Matt Madden: But like, it makes sense though because, uh, it takes so long, like even as someone who’s always trying to learn about new comics and writers and new music and movies, I, I actively am looking for stuff, but I regularly will, you know, encounter a name or just see an image of a book cover or hear a snippet of music and kind of like follow like, oh, that sounds kind of interesting. Maybe I’ll look into that next time it comes up and often it’s, I’ve experienced that as a, you know, from the reader side, where like, it really takes a lot, quite a few times for something to really jog my attention enough to be like, all right, now I’m going to actually look this person up, you know, follow them on social media or check out a video on YouTube or whatever it is.
Jessica Abel: Yeah, exactly.
And and again, another caveat about this is like, for example, with your book, you know, you’ve had, well more than a thousand sales at this point, and it’s not, you know, has it been in front of 5 million people plus? No, probably hasn’t, but you’re also, you already have people who are in your audience who are, uh, you’ve sold to before. So like that’s a warmer audience and so the conversion rates are totally different there. And also your publisher Uncivilized Books has fans of what they do, who are going to buy your book, even if they don’t know you, you know. There’s a lot of other things going on there.
So I just want to make sure that people don’t understand that I’m literally saying every single author has to have 5 million people, you know, in order to just sell a thousand books. Like that’s not, it’s not, one-to-one.
The point is orders of magnitude. So the point I’m trying to make is not so much the specific numbers, but that we’re talking about orders of magnitude bigger than a thousand.
Matt Madden: Of people that need to see or encounter your work before they’ll pay attention to it much less buy it right?
Jessica Abel: It’s exponential, like the conversion rate from people who you’re offering to to sales is X and the conversion rate from people who, you know, see your work somewhere and then sort of enter your audiences is Y. That’s an exponential equation, no matter what your conversions rates are.
Like the numbers of people who need to see stuff and be exposed to your work is so high compared to what we think about in terms of what we need, in order to make the work pay for itself, essentially.

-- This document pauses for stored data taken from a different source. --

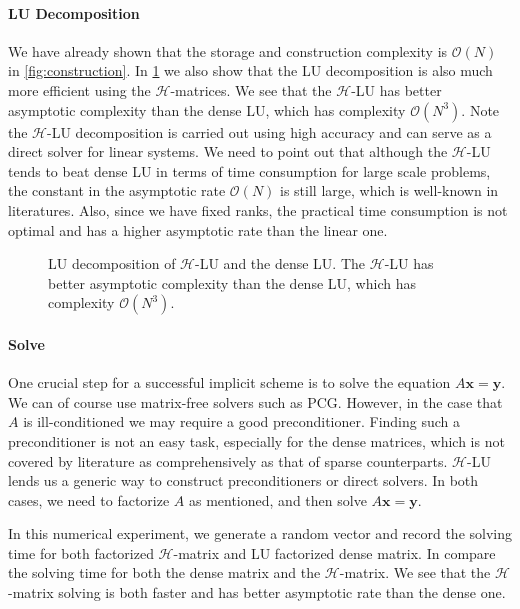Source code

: \documentclass[3p,,preprint,12pt]{elsarticle}
\newcommand{\bx}[0]{\mathbf{x}}
\theoremstyle{definition}
\newcommand{\by}[0]{\mathbf{y}}
\begin{document}
\paragraph{LU Decomposition}

We have already shown that the storage and construction complexity is $\mathcal{O}(N)$ in \cref{fig:construction}. In \cref{fig:lu} we also show that the LU decomposition is also much more efficient using the $\mathcal{H}$-matrices. We see that the $\mathcal{H}$-LU has better asymptotic complexity than the dense LU, which has complexity $\mathcal{O}(N^3)$. Note the $\mathcal{H}$-LU decomposition is carried out using high accuracy and can serve as a direct solver for linear systems. We need to point out that although the $\mathcal{H}$-LU tends to beat dense LU in terms of time consumption for large scale problems, the constant in the asymptotic rate $\mathcal{O}(N)$ is still large, which is well-known in literatures. Also, since we have fixed ranks, the practical time consumption is not optimal and has a higher asymptotic rate than the linear one. 

\begin{figure}[htpb]
\centering
\scalebox{0.6}{}
\caption{LU decomposition of $\mathcal{H}$-LU and the dense LU. The $\mathcal{H}$-LU has better asymptotic complexity than the dense LU, which has complexity $\mathcal{O}(N^3)$.}
\label{fig:lu}
\end{figure}



\paragraph{Solve}

One crucial step for a successful implicit scheme is to solve the equation $A\bx=\by$. We can of course use matrix-free solvers such as PCG. However, in the case that $A$ is ill-conditioned we may require a good preconditioner. Finding such a preconditioner is not an easy task, especially for the dense matrices, which is not covered by literature as comprehensively as that of sparse counterparts. $\mathcal{H}$-LU lends us a generic way to construct preconditioners or direct solvers. In both cases, we need to factorize $A$ as mentioned, and then solve $A\bx=\by$. 

In this numerical experiment, we generate a random vector and record the solving time for both factorized $\mathcal{H}$-matrix and LU factorized dense matrix. In  compare the solving time for both the dense matrix and the $\mathcal{H}$-matrix. We see that the $\mathcal{H}$-matrix solving is both faster and has better asymptotic rate than the dense one.
\end{document}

Matt Madden: So like a lot of, you know, creative people, I’ve got my mailing list, I’m on social media, I try and get on podcasts, and I do events to promote my books when they come out. And it really starts to seem like a slog for very little return. I just feel like I’m banging my head and, and, uh, burning the candle at both ends after a while, trying to get people to pay attention to my work.
Jessica Abel: Yeah, totally. I mean, we were literally talking about this at lunch where you’re like, I have this list, I have this, this, this, this, this, and I need to do all of the things and they’re all equal priority and I don’t know how to choose. Right. Cause it’s all the different things I need to do.
We’re all in the debunking train here, so I’m going to debunk a little more. The impression that you get from like tech giants is that if you just post every day, then you’re going to make a middle-class living somehow. Like there’s, you know, those things are somehow going to like come together and work. And it’s just not true.
Even if you get really good at posting so that people are engaging, the volume need to sell in order to make a living from something that is a low cost, low profit thing, like a book, is insane, right?
Matt Madden: So what is social media good for then? What should I be doing with it?
Jessica Abel: I mean, social media is a great tool and, and really like when you think back 10, 15 years ago, not having this, it’s amazing that we have access to this. We actually can be in touch with all of these people around the world. None of what I’m going to say means that you can’t use it and have some effectiveness. It’s just not one plus one equals two. Like it’s not that simple.
I read a really interesting article by Regina Anejionu. Oh. Uh, she wrote an article called “Social Media Equals Sharecropping?” that clarified a key insight for me and we’ll definitely link to this in the show notes.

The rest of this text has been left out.